* **What is needed**: With pictures omitted, restate the data word for word.

* **Stored data**:
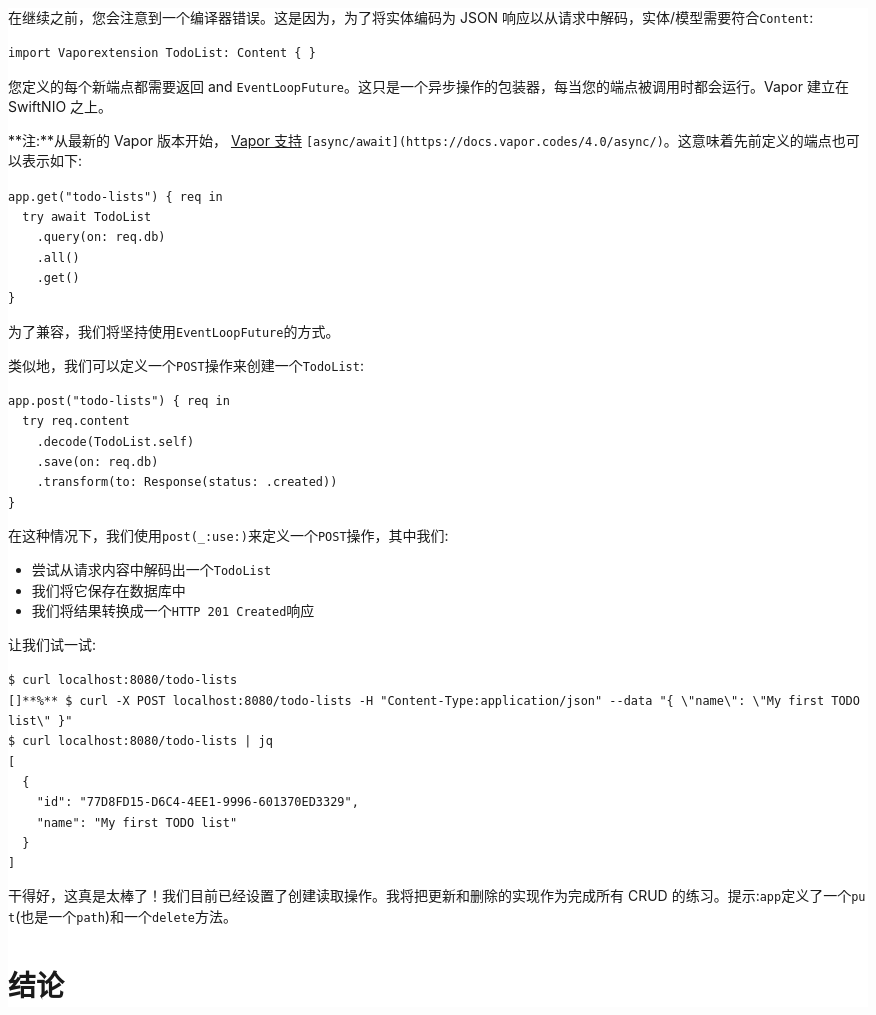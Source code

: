 在继续之前，您会注意到一个编译器错误。这是因为，为了将实体编码为 JSON 响应以从请求中解码，实体/模型需要符合`Content`:

```
import Vaporextension TodoList: Content { }
```

您定义的每个新端点都需要返回 and `EventLoopFuture`。这只是一个异步操作的包装器，每当您的端点被调用时都会运行。Vapor 建立在 SwiftNIO 之上。

**注:**从最新的 Vapor 版本开始， [Vapor 支持](https://docs.vapor.codes/4.0/async/) `[async/await](https://docs.vapor.codes/4.0/async/)`。这意味着先前定义的端点也可以表示如下:

```
app.get("todo-lists") { req in
  try await TodoList
    .query(on: req.db)
    .all()
    .get()
}
```

为了兼容，我们将坚持使用`EventLoopFuture`的方式。

类似地，我们可以定义一个`POST`操作来创建一个`TodoList`:

```
app.post("todo-lists") { req in
  try req.content
    .decode(TodoList.self)
    .save(on: req.db)
    .transform(to: Response(status: .created))
}
```

在这种情况下，我们使用`post(_:use:)`来定义一个`POST`操作，其中我们:

*   尝试从请求内容中解码出一个`TodoList`
*   我们将它保存在数据库中
*   我们将结果转换成一个`HTTP 201 Created`响应

让我们试一试:

```
$ curl localhost:8080/todo-lists
[]**%** $ curl -X POST localhost:8080/todo-lists -H "Content-Type:application/json" --data "{ \"name\": \"My first TODO list\" }"
$ curl localhost:8080/todo-lists | jq
[
  {
    "id": "77D8FD15-D6C4-4EE1-9996-601370ED3329",
    "name": "My first TODO list"
  }
]
```

干得好，这真是太棒了！我们目前已经设置了创建读取操作。我将把更新和删除的实现作为完成所有 CRUD 的练习。提示:`app`定义了一个`put`(也是一个`path`)和一个`delete`方法。

# 结论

* **Expected answer**:
Source code

: 在继续之前，您会注意到一个编译器错误。这是因为，为了将实体编码为 JSON 响应以从请求中解码，实体/模型需要符合`Content`:

```
import Vaporextension TodoList: Content { }
```

您定义的每个新端点都需要返回 and `EventLoopFuture`。这只是一个异步操作的包装器，每当您的端点被调用时都会运行。Vapor 建立在 SwiftNIO 之上。

**注:**从最新的 Vapor 版本开始， [Vapor 支持](https://docs.vapor.codes/4.0/async/) `[async/await](https://docs.vapor.codes/4.0/async/)`。这意味着先前定义的端点也可以表示如下:

```
app.get("todo-lists") { req in
  try await TodoList
    .query(on: req.db)
    .all()
    .get()
}
```

为了兼容，我们将坚持使用`EventLoopFuture`的方式。

类似地，我们可以定义一个`POST`操作来创建一个`TodoList`:

```
app.post("todo-lists") { req in
  try req.content
    .decode(TodoList.self)
    .save(on: req.db)
    .transform(to: Response(status: .created))
}
```

在这种情况下，我们使用`post(_:use:)`来定义一个`POST`操作，其中我们:

*   尝试从请求内容中解码出一个`TodoList`
*   我们将它保存在数据库中
*   我们将结果转换成一个`HTTP 201 Created`响应

让我们试一试:

```
$ curl localhost:8080/todo-lists
[]**%** $ curl -X POST localhost:8080/todo-lists -H "Content-Type:application/json" --data "{ \"name\": \"My first TODO list\" }"
$ curl localhost:8080/todo-lists | jq
[
  {
    "id": "77D8FD15-D6C4-4EE1-9996-601370ED3329",
    "name": "My first TODO list"
  }
]
```

干得好，这真是太棒了！我们目前已经设置了创建读取操作。我将把更新和删除的实现作为完成所有 CRUD 的练习。提示:`app`定义了一个`put`(也是一个`path`)和一个`delete`方法。

# 结论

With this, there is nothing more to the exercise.